As for how other folks like my beers, that's always a subjective test. My first batch I brewed after a 10 year hiatus was a Porter that I wanted to make similar to Sierra Nevada. I used my normal method of brewing that I used in the 90s (250 batches or so), that is, primary until the kreusen falls, rack to secondary until it looks like fermentation was complete, then bottle. That process took 6 days in my 77 deg house with no temperature control. I always try my first beer after 1 week in the bottle just to get an idea on how things are going. Well, I had a had my wife and a neighbor perform a blind taste test at this point, so I poured a glass of mine and a glass of Sierra Nevada. I held both out for my guinea pigs and they sampled. I tried to nudge both the wife and neighbor towards the Sierra Nevada glass as being the better beer. My wife agreed, but my neighbor liked mine better (btw, I thought my neighbor was nuts, SN was definitely tons better at this stage). Its now been y weeks since then and most of the sharper notes from my Porter have gone away and it is now heavenly. I'd put it up agains SN anyday. The wife agrees.

The trick is, could I repeat that quality if I did things exactly the same way with the same ingredients. Probably not. It might get better or worse. It might taste quite a bit different. I feel making some of those simple process improvements aids in making more consistent high quality brews. I started out very simple 20 years ago, was encouraged by the simple brews and slowly made improvements. The first being not using corn sugar as a prime fermentable. The most significant was making a starter. Once I began making starters, my beers became a little better, but were dramatically more consistent. Now that I've returned to brewing I am looking to improve the process and am going about it in a slow methodical way. I've brewed 6 batches since returning to brewing in February, only the last one has the process change of trying to control fermentation temps less than 70 deg. I do expect a noticeable improvement.

I've made great beers without temp control in Florida. I've made good beers. I've also made crap beers, but these have been a very few. A simple swamp cooler will definitely improve Old Crow's brews. I also think Old Crow's current beer will be significantly better just letting it sit for a couple of more of weeks.
 
However, that end product will often still be on par or better than 90% of the beers seen in your local supermarket.

I don't know what is at your supermarket but I have never met a homebrewer who brews consistently better beer than is available commonly from commercial brewers.

Some of the best beers I have had were home brewed and the others were commercial, same with the worst. If I want 5-6 really great beers I am better off at the store than pretty much any homebrewers house. Maybe you are the exception, but I've heard that "my beer is better than anything at the store" line a million times and I never agreed.

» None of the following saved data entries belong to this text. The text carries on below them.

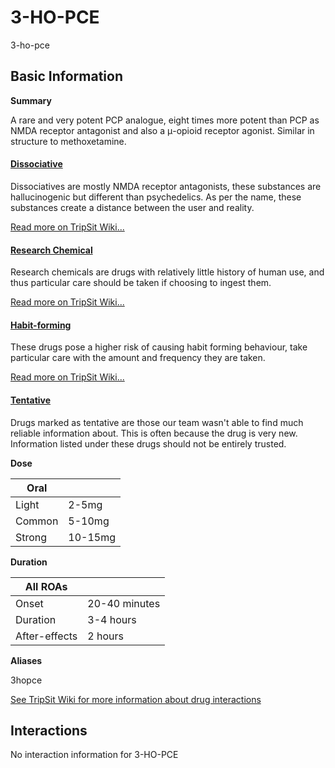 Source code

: # 3-HO-PCE

3-ho-pce

## Basic Information

**Summary**

A rare and very potent PCP analogue, eight times more potent than PCP as NMDA receptor antagonist and also a μ-opioid receptor agonist. Similar in structure to methoxetamine.

#### [Dissociative](/category/dissociative)

Dissociatives are mostly NMDA receptor antagonists, these substances are hallucinogenic but different than psychedelics. As per the name, these substances create a distance between the user and reality.

[Read more on TripSit Wiki...](#{category.wiki})

#### [Research Chemical](/category/research-chemical)

Research chemicals are drugs with relatively little history of human use, and thus particular care should be taken if choosing to ingest them.

[Read more on TripSit Wiki...](#{category.wiki})

#### [Habit-forming](/category/habit-forming)

These drugs pose a higher risk of causing habit forming behaviour, take particular care with the amount and frequency they are taken.

[Read more on TripSit Wiki...](#{category.wiki})

#### [Tentative](/category/tentative)

Drugs marked as tentative are those our team wasn't able to find much reliable information about. This is often because the drug is very new. Information listed under these drugs should not be entirely trusted.

**Dose**

| Oral   |         |
| ------ | ------- |
| Light  | 2-5mg   |
| Common | 5-10mg  |
| Strong | 10-15mg |

**Duration**

| All ROAs      |               |
| ------------- | ------------- |
| Onset         | 20-40 minutes |
| Duration      | 3-4 hours     |
| After-effects | 2 hours       |

**Aliases**

3hopce  

[See TripSit Wiki for more information about drug interactions](http://combo.tripsit.me/)

## Interactions

No interaction information for 3-HO-PCE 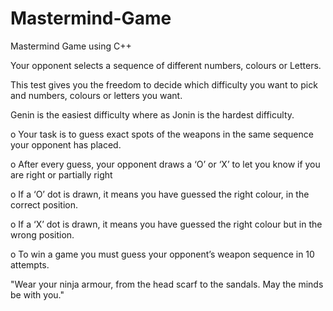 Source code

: # Mastermind-Game
Mastermind Game using C++
  
Your opponent selects a sequence of different numbers, colours or Letters. 

This test gives you the freedom to decide which difficulty you want to pick and numbers, colours or letters you want. 

Genin is the easiest difficulty where as Jonin is the hardest difficulty. 

o Your task is to guess exact spots of the weapons in the same sequence
your opponent has placed.

o After every guess, your opponent draws a ‘O’ or ‘X’ to let you know if
you are right or partially right

o If a ‘O’ dot is drawn, it means you have guessed the right colour,
in the correct position.

o If a ‘X’ dot is drawn, it means you have guessed the right colour
but in the wrong position.

o To win a game you must guess your opponent’s weapon sequence in 10
attempts.

"Wear your ninja armour, from the head scarf to the sandals. May the minds
be with you."

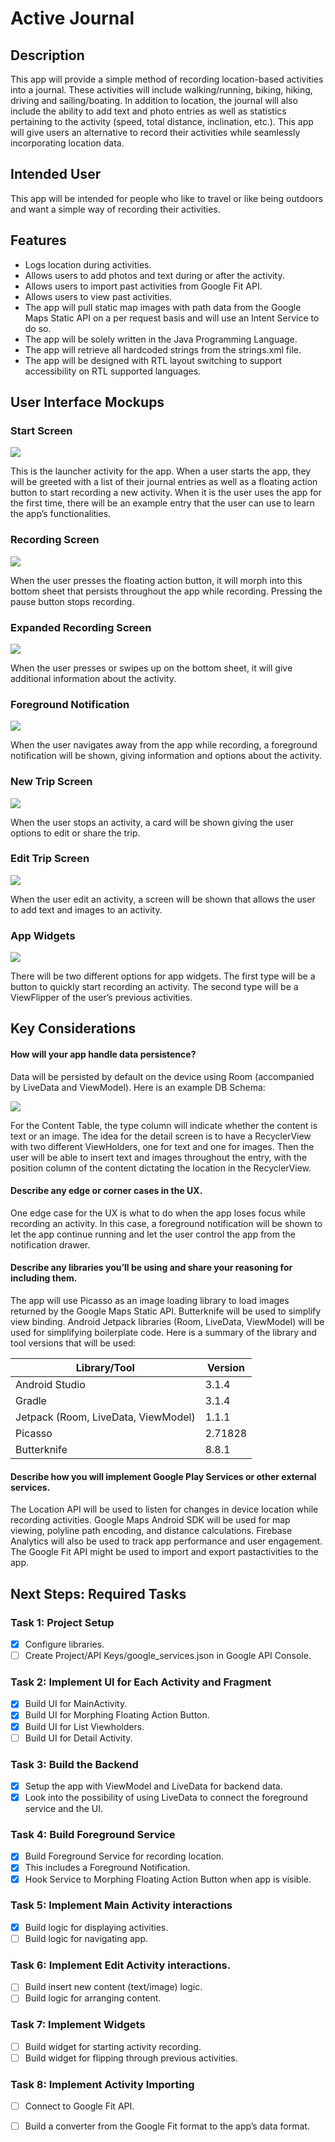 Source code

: # Active Journal 

## Description 
This app will provide a simple method of recording location-based activities into a journal. These activities will include walking/running, biking, hiking, driving and sailing/boating. In addition to location, the journal will also include the ability to add text and photo entries as well as statistics pertaining to the activity (speed, total distance, inclination, etc.). This app will give users an alternative to record their activities while seamlessly incorporating location data.

## Intended User
This app will be intended for people who like to travel or like being outdoors and want a simple way of recording their activities.

## Features
- Logs location during activities.
- Allows users to add photos and text during or after the activity.
- Allows users to import past activities from Google Fit API.
- Allows users to view past activities.
- The app will pull static map images with path data from the Google Maps Static API on a per request basis and will use an Intent Service to do so.
- The app will be solely written in the Java Programming Language.
- The app will retrieve all hardcoded strings from the strings.xml file.
- The app will be designed with RTL layout switching to support accessibility on RTL supported languages.


## User Interface Mockups

### Start Screen

![](https://github.com/David-Jackson/Android-Nanodegree/blob/master/07-capstone-design/mockups/exports/01%20Start%20Screen.png)

This is the launcher activity for the app. When a user starts the app, they will be greeted with a list of their journal entries as well as a floating action button to start recording a new activity. When it is the user uses the app for the first time, there will be an example entry that the user can use to learn the app’s functionalities.

### Recording Screen

![](https://github.com/David-Jackson/Android-Nanodegree/blob/master/07-capstone-design/mockups/exports/02%20Recording%20Screen.png)

When the user presses the floating action button, it will morph into this bottom sheet that persists throughout the app while recording. Pressing the pause button stops recording.

### Expanded Recording Screen

![](https://github.com/David-Jackson/Android-Nanodegree/blob/master/07-capstone-design/mockups/exports/04%20Recording%20Screen%20Expanded.png)

When the user presses or swipes up on the bottom sheet, it will give additional information about the activity.

### Foreground Notification

![](https://github.com/David-Jackson/Android-Nanodegree/blob/master/07-capstone-design/mockups/exports/03%20Foreground%20Notification.png)

When the user navigates away from the app while recording, a foreground notification will be shown, giving information and options about the activity.

### New Trip Screen

![](https://github.com/David-Jackson/Android-Nanodegree/blob/master/07-capstone-design/mockups/exports/05%20New%20Trip%20Screen.png)

When the user stops an activity, a card will be shown giving the user options to edit or share the trip.

### Edit Trip Screen

![](https://github.com/David-Jackson/Android-Nanodegree/blob/master/07-capstone-design/mockups/exports/06%20Edit%20Trip%20Screen.png)

When the user edit an activity, a screen will be shown that allows the user to add text and images to an activity.

### App Widgets

![](https://github.com/David-Jackson/Android-Nanodegree/blob/master/07-capstone-design/mockups/exports/07%20App%20Widgets.png)

There will be two different options for app widgets. The first type will be a button to quickly start recording an activity. The second type will be a ViewFlipper of the user’s previous activities.


## Key Considerations

#### How will your app handle data persistence? 

Data will be persisted by default on the device using Room (accompanied by LiveData and ViewModel). Here is an example DB Schema:

![](https://github.com/David-Jackson/Android-Nanodegree/blob/master/07-capstone-design/mockups/exports/00%20DB%20Schema.png)

For the Content Table, the type column will indicate whether the content is text or an image. The idea for the detail screen is to have a RecyclerView with two different ViewHolders, one for text and one for images. Then the user will be able to insert text and images throughout the entry, with the position column of the content dictating the location in the RecyclerView. 

#### Describe any edge or corner cases in the UX.

One edge case for the UX is what to do when the app loses focus while recording an activity. In this case, a foreground notification will be shown to let the app continue running and let the user control the app from the notification drawer. 

#### Describe any libraries you’ll be using and share your reasoning for including them.

The app will use Picasso as an image loading library to load images returned by the Google Maps Static API. Butterknife will be used to simplify view binding. Android Jetpack libraries (Room, LiveData, ViewModel) will be used for simplifying boilerplate code. Here is a summary of the library and tool versions that will be used:

| Library/Tool                        | Version |
|-------------------------------------|---------|
| Android Studio                      | 3.1.4   |
| Gradle                              | 3.1.4   |
| Jetpack (Room, LiveData, ViewModel) | 1.1.1   |
| Picasso                             | 2.71828 |
| Butterknife                         | 8.8.1   |


#### Describe how you will implement Google Play Services or other external services.

The Location API will be used to listen for changes in device location while recording activities. Google Maps Android SDK will be used for map viewing, polyline path encoding, and distance calculations. Firebase Analytics will also be used to track app performance and user engagement. The Google Fit API might be used to import and export pastactivities to the app.

## Next Steps: Required Tasks

### Task 1: Project Setup
- [x] Configure libraries.
- [ ] Create Project/API Keys/google_services.json in Google API Console.

### Task 2: Implement UI for Each Activity and Fragment
- [x] Build UI for MainActivity.
- [x] Build UI for Morphing Floating Action Button.
- [x] Build UI for List Viewholders.
- [ ] Build UI for Detail Activity.

### Task 3: Build the Backend
- [x] Setup the app with ViewModel and LiveData for backend data.
- [x] Look into the possibility of using LiveData to connect the foreground service and the UI.

### Task 4: Build Foreground Service
- [x] Build Foreground Service for recording location.
- [x] This includes a Foreground Notification.
- [x] Hook Service to Morphing Floating Action Button when app is visible.

### Task 5: Implement Main Activity interactions
- [x] Build logic for displaying activities.
- [ ] Build logic for navigating app.

### Task 6: Implement Edit Activity interactions.
- [ ] Build insert new content (text/image) logic.
- [ ] Build logic for arranging content.

### Task 7: Implement Widgets
- [ ] Build widget for starting activity recording.
- [ ] Build widget for flipping through previous activities.

### Task 8: Implement Activity Importing
- [ ] Connect to Google Fit API.
- [ ] Build a converter from the Google Fit format to the app’s data format.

Ugly baby syndrome is very real. A lot of people have a personality such that they want to think their baby is beautiful, their 6 year old well behaved, their comb-over is fooling everybody, they are really smarter than their boss, and they make the best beer in the world. 99% of homebrewers think their beer is better than average, about half of them are wrong.

Active temp control is not some new fangled home brewing trick. The best brewers have been doing it for decades, the worst brewers still don't do it. Some people do very well with low tech solutions. Nobody can brew all ale styles year round without some form of temp control and do well, thats a fact even if you don't want to believe it.

An IPA fermented at 58 (winter) and one fermented at 80 (summer) will taste drastically different. Anybody who thinks they are both just hunky dory is easy to please or kidding themselves.
 
Since 90% of the beers in a supermarket are BMC, yes a simple homebrew will be better. Maybe I should have said "sold" in a supermarket.

Yes, basic fementation chillers have been around forever. However the OPs question was is it a must to use the lower temps to get a decent tasting beer. To that, I stil would say no. It will improve it tho and make it more consistent.